Caff grew up in Keswick in the Lake District and started out climbing classics, such as Troutdale Pinnacle (HS 4a) on Black Crag in Borrowdale and Overhanging Bastion (VS 5a) on Castle Rock, with his father when he was 15.

Caff was immediately hooked and dedicated himself to climbing all the two- or three-star routes in the FRCC guides. Soon enough he was soloing around, ticking off route after route, and working up through the grades on the sharp end of the rope when he could find partners as keen as himself.

By his late teens Caff had embraced the outdoor lifestyle fully, splitting his time between working in a climbing shop in Ambleside, instructing and climbing as much as humanly possible. In the Lakes he climbed all the classic test pieces and onsighted routes such as Camouflage (E7 6b) on Cam Crags, Flattery (E7 6b) on Flat Crag and De Quincy (E7 6b) on Bowderstone Crag.

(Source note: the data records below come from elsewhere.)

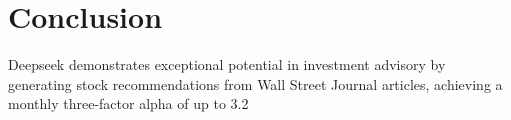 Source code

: \documentclass{article}
\begin{document}
\section{Conclusion}
Deepseek demonstrates exceptional potential in investment advisory by generating stock recommendations from Wall Street Journal articles, achieving a monthly three-factor alpha of up to 3.2%



\end{document}
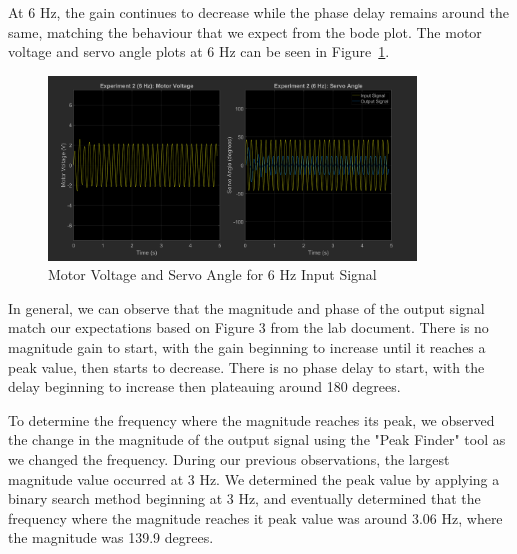 \documentclass[12pt]{article}
\begin{document}
At 6 Hz, the gain continues to decrease while the phase delay remains around the same, matching the behaviour that we expect from the bode plot. The motor voltage and servo angle plots at 6 Hz can be seen in Figure~\ref{fig:exp2_6}.
\begin{figure}[h!]
    \centering
    \includegraphics[width=0.87\textwidth]{exp2_6}
    \caption{\label{fig:exp2_6}Motor Voltage and Servo Angle for 6 Hz Input Signal}
\end{figure}

In general, we can observe that the magnitude and phase of the output signal match our expectations based on Figure 3 from the lab document. There is no magnitude gain to start, with the gain beginning to increase until it reaches a peak value, then starts to decrease. There is no phase delay to start, with the delay beginning to increase then plateauing around 180 degrees.

To determine the frequency where the magnitude reaches its peak, we observed the change in the magnitude of the output signal using the "Peak Finder" tool as we changed the frequency. During our previous observations, the largest magnitude value occurred at 3 Hz. We determined the peak value by applying a binary search method beginning at 3 Hz, and eventually determined that the frequency where the magnitude reaches it peak value was around 3.06 Hz, where the magnitude was 139.9 degrees.
\end{document}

His soloing exploits also reached increasingly impressive levels: in one afternoon in Borrowdale he completed more than 30 extremes, running the not-inconsiderable distance between crags. The goal was to solo 100 extremes in a day but a bad fall at Kilnsey intervened and the idea was shelved.

McHaffie placing the fiddly RP 1 before moving around the arete of The Ambassador. © Ray Wood
McHaffie placing the fiddly RP 1 before moving around the arete of The Ambassador. © Ray Wood
James working Meltdown, Twll Mawr, Dinorwig Quarry. © Ray Wood
James working Meltdown, Twll Mawr, Dinorwig Quarry. © Ray Wood

Elsewhere in the UK Caff was onsighting E6 and E7 routes with increasing regularity, including the terrifically serious The Bells, The Bells! (E7 6b) at Gogarth. In 2002 he freed The Nose on the Sgurr of Eigg (E8 6c) with Ben Bransby and in the autumn of the same year he moved to North Wales to study Environmental Science at Bangor University.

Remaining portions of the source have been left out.